* TASK PROMPT
Starting at the first line of the entries below, please return exactly each line up to and including the one with "Change. ** As of"; pictures stay out.

* Collected data
========================
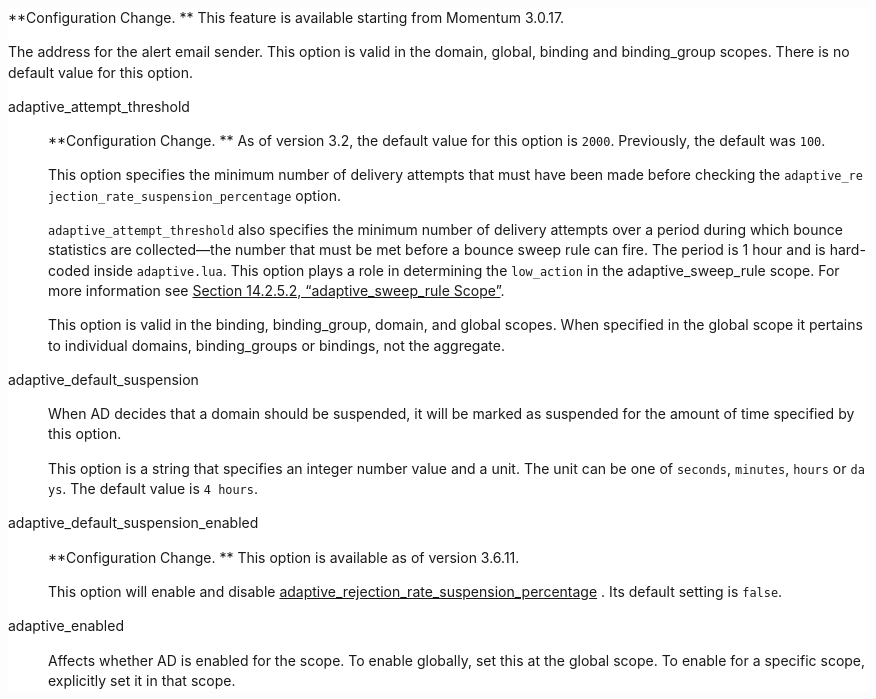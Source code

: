 **Configuration Change. ** This feature is available starting from Momentum 3.0.17.

The address for the alert email sender. This option is valid in the domain, global, binding and binding_group scopes. There is no default value for this option.

</dd>

<dt><a name="modules.adaptive.adaptive_attempt_threshold"></a>adaptive_attempt_threshold</dt>

<dd>

**Configuration Change. ** As of version 3.2, the default value for this option is `2000`. Previously, the default was `100`.

This option specifies the minimum number of delivery attempts that must have been made before checking the `adaptive_rejection_rate_suspension_percentage` option.

`adaptive_attempt_threshold` also specifies the minimum number of delivery attempts over a period during which bounce statistics are collected—the number that must be met before a bounce sweep rule can fire. The period is 1 hour and is hard-coded inside `adaptive.lua`. This option plays a role in determining the `low_action` in the adaptive_sweep_rule scope. For more information see [Section 14.2.5.2, “adaptive_sweep_rule Scope”](modules.adaptive.php#modules.adaptive.adaptive_sweep_rule "14.2.5.2. adaptive_sweep_rule Scope").

This option is valid in the binding, binding_group, domain, and global scopes. When specified in the global scope it pertains to individual domains, binding_groups or bindings, not the aggregate.

</dd>

<dt><a name="modules.adaptive.adaptive_default_suspension"></a>adaptive_default_suspension</dt>

<dd>

When AD decides that a domain should be suspended, it will be marked as suspended for the amount of time specified by this option.

This option is a string that specifies an integer number value and a unit. The unit can be one of `seconds`, `minutes`, `hours` or `days`. The default value is `4 hours`.

</dd>

<dt><a name="modules.adaptive.adaptive_default_suspension_enabled"></a>adaptive_default_suspension_enabled</dt>

<dd>

**Configuration Change. ** This option is available as of version 3.6.11.

This option will enable and disable [adaptive_rejection_rate_suspension_percentage](modules.adaptive.php#modules.adaptive.adaptive_rejection_rate_suspension_percentage) . Its default setting is `false`.

</dd>

<dt>adaptive_enabled</dt>

<dd>

Affects whether AD is enabled for the scope. To enable globally, set this at the global scope. To enable for a specific scope, explicitly set it in that scope.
========================
* RESPONSE TO THE EXERCISE
Source code

: **Configuration Change. ** This feature is available starting from Momentum 3.0.17.

The address for the alert email sender. This option is valid in the domain, global, binding and binding_group scopes. There is no default value for this option.

</dd>

<dt><a name="modules.adaptive.adaptive_attempt_threshold"></a>adaptive_attempt_threshold</dt>

<dd>

**Configuration Change. ** As of version 3.2, the default value for this option is `2000`. Previously, the default was `100`.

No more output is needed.